I can’t believe I got ponied on this relatively nerdy point lol. Good job @mosdef. Seriously I got there in 2 fucking minutes.

Yeah. Decent summary here. Moody’s says it is actually $241 billion!

It is a complete disaster:

I worked as a pension actuary for over 10 years, this is probably the thing I know best. Although I work in Canada so some aspects of the US system I dont know much about

Yeah my wild ass guess was 250B for IL without doing any research.

And that’s just one state. There are lots of states that are in a similar spot. All in nationally I’d be shocked if it was less than 5T nationwide.

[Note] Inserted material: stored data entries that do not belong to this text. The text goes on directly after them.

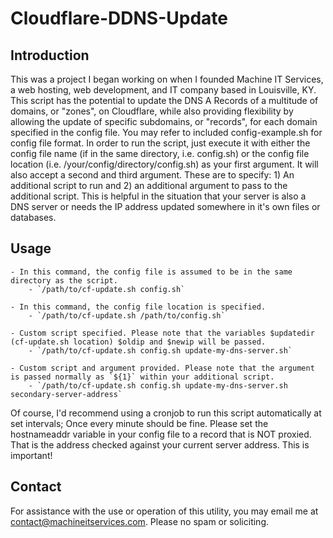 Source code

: # Cloudflare-DDNS-Update

## Introduction

This was a project I began working on when I founded Machine IT Services, a web hosting, web development, and IT company based in Louisville, KY.
This script has the potential to update the DNS A Records of a multitude of domains, or "zones", on Cloudflare, while also providing flexibility by allowing the update of specific subdomains, or "records", for each domain specified in the config file.
You may refer to included config-example.sh for config file format. In order to run the script, just execute it with either the config file name (if in the same directory, i.e. config.sh) or the config file location (i.e. /your/config/directory/config.sh) as your first argument.
It will also accept a second and third argument. These are to specify: 1) An additional script to run and 2) an additional argument to pass to the additional script. This is helpful in the situation that your server is also a DNS server or needs the IP address updated somewhere in it's own files or databases.

## Usage

	- In this command, the config file is assumed to be in the same directory as the script.
		- `/path/to/cf-update.sh config.sh`

	- In this command, the config file location is specified.
		- `/path/to/cf-update.sh /path/to/config.sh`

	- Custom script specified. Please note that the variables $updatedir (cf-update.sh location) $oldip and $newip will be passed.
		- `/path/to/cf-update.sh config.sh update-my-dns-server.sh`

	- Custom script and argument provided. Please note that the argument is passed normally as `${1}` within your additional script.
		- `/path/to/cf-update.sh config.sh update-my-dns-server.sh secondary-server-address`

Of course, I'd recommend using a cronjob to run this script automatically at set intervals; Once every minute should be fine.
Please set the hostnameaddr variable in your config file to a record that is NOT proxied. That is the address checked against your current server address. This is important!

## Contact

For assistance with the use or operation of this utility, you may email me at contact@machineitservices.com. Please no spam or soliciting.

Interestingly because of the way the funds in the pension system are deployed the giant corporate bailout that RiskyFlush was comparing the pensions bailout too is actually itself a rather large pension bailout. If the market really does crater in a nominal way the pension system is going to be the first domino to fall. The absolute best case scenario (which still fucks the pensioners equally as hard) for pension managers and the states is one where the USD drops in value super hard but gives them a modest nominal bump… because that enables them to claim they kept their promises by maintaining pension payments at the nominal levels they promised with minimal change.

Of course if the currency gets devalued the payments they make will be worth X% less than they would have been in real terms. The pensioners will be getting their teeth kicked in at a similar velocity either way.

That makes sense. My brothers an actuary. Not a bad trade if you can do the math.

That’s some fuckin primo grade suzzer clickbait right there. Just watched that yesterday, really great movie.